# ER Nurse???



## explodingvarmints (Jul 1, 2004)

Are you around? Please P.M. me.

Thanks


----------



## Slick fishing (Sep 25, 2002)

If it wasent so cold out I would say she would be playing tennis:lol:.. If she does not get a ahold of you give me a shout I got her number..Cya Slick


----------



## RIVER LADY (Jun 13, 2005)

I tried to help but I obviously screwed her number up when I put it in my cell phone. I did however get ahold of some guys wife that had a millions questios for me.:yikes: Oops!!!:lol:

Slick, just call her and give her a heads up. She may not surface for a few days being fall time you now. Between the deer the birds and lord knows what else, it cold be awhile.


----------



## ERnurse (Jan 22, 2004)

Funny--I just read this post tonight 11/17, havent been on here --LOL. You were right RL it is that time of year, tough for me to get inside and be on the computer 

Slick--no tennis now--I am dedicated to hunting 

got a buck on the openeing morning, just want to get a big boy then I will get back to the ducks and birds


----------



## RIVER LADY (Jun 13, 2005)

ERnurse said:


> Funny--I just read this post tonight 11/17, havent been on here --LOL. You were right RL it is that time of year, tough for me to get inside and be on the computer
> 
> Slick--no tennis now--I am dedicated to hunting
> 
> got a buck on the openeing morning, just want to get a big boy then I will get back to the ducks and birds


Congrts on the buck.
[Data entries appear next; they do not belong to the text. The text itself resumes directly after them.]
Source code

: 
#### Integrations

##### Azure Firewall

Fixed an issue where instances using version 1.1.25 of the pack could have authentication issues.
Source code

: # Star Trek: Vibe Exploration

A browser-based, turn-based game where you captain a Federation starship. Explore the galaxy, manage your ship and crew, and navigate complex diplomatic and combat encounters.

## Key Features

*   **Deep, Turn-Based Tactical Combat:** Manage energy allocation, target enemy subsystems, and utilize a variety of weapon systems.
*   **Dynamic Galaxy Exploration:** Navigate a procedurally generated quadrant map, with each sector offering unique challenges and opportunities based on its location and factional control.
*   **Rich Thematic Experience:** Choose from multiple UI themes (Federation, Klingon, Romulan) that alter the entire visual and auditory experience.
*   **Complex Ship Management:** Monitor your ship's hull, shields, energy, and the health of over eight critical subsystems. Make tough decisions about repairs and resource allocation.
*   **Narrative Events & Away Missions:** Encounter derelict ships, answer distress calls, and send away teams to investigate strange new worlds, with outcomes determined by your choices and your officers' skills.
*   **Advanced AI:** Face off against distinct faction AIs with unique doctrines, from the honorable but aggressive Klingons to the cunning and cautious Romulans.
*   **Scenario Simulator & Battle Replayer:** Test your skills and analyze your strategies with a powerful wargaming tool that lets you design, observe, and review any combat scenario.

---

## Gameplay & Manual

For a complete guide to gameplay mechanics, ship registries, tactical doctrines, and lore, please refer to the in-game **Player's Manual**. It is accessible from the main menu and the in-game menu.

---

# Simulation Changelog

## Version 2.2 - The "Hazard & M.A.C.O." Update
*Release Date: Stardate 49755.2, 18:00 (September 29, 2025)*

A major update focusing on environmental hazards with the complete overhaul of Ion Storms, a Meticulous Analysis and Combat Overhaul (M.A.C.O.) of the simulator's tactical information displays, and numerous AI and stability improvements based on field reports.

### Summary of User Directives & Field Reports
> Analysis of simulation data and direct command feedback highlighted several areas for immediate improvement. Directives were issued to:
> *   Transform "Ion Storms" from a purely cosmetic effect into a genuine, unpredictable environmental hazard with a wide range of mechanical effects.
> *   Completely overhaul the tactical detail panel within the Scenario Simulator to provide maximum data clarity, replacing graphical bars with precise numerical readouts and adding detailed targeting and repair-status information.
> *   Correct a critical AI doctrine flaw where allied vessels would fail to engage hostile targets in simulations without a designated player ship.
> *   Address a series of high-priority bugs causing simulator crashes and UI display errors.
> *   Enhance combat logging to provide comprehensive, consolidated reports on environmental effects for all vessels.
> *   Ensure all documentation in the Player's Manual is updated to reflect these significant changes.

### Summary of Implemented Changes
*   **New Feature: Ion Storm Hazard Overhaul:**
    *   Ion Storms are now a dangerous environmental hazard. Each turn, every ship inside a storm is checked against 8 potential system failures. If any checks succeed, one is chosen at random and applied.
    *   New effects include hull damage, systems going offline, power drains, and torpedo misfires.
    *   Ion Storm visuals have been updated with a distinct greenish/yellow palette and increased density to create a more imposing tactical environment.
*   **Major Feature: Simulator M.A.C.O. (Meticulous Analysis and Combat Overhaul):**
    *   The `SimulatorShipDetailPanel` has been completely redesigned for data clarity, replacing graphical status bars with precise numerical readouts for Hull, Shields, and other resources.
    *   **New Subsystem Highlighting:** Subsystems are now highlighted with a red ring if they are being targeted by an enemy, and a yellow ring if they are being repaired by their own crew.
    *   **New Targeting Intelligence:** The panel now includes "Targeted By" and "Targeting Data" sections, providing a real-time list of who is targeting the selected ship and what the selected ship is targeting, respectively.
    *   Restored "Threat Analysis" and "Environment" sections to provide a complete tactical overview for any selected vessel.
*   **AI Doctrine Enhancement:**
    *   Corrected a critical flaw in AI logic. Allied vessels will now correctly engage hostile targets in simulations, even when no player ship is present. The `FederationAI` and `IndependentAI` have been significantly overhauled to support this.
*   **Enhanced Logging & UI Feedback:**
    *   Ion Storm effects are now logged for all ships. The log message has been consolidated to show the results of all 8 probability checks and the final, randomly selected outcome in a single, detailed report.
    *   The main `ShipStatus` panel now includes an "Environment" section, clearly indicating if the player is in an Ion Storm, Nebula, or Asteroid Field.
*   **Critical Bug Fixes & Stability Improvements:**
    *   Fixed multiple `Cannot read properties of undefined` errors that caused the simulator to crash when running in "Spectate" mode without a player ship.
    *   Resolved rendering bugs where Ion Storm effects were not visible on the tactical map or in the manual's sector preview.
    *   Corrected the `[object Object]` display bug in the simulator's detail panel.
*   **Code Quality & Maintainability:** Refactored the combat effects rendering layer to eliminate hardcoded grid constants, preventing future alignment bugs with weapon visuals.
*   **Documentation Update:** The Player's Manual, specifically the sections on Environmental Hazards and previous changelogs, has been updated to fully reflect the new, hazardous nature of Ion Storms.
Where a pic?


----------



## ERnurse (Jan 22, 2004)

No pic, I dont usually take photos of gun bucks unless they are big ones. Just meat on the table. He was a 2 1/2 year old spike. Big body, no horns, just long spikes with alot of girth to them, he needed to be culled


----------



## RIVER LADY (Jun 13, 2005)

I completely understand. 
As I too always have a method for the madness.:evil::lol:


----------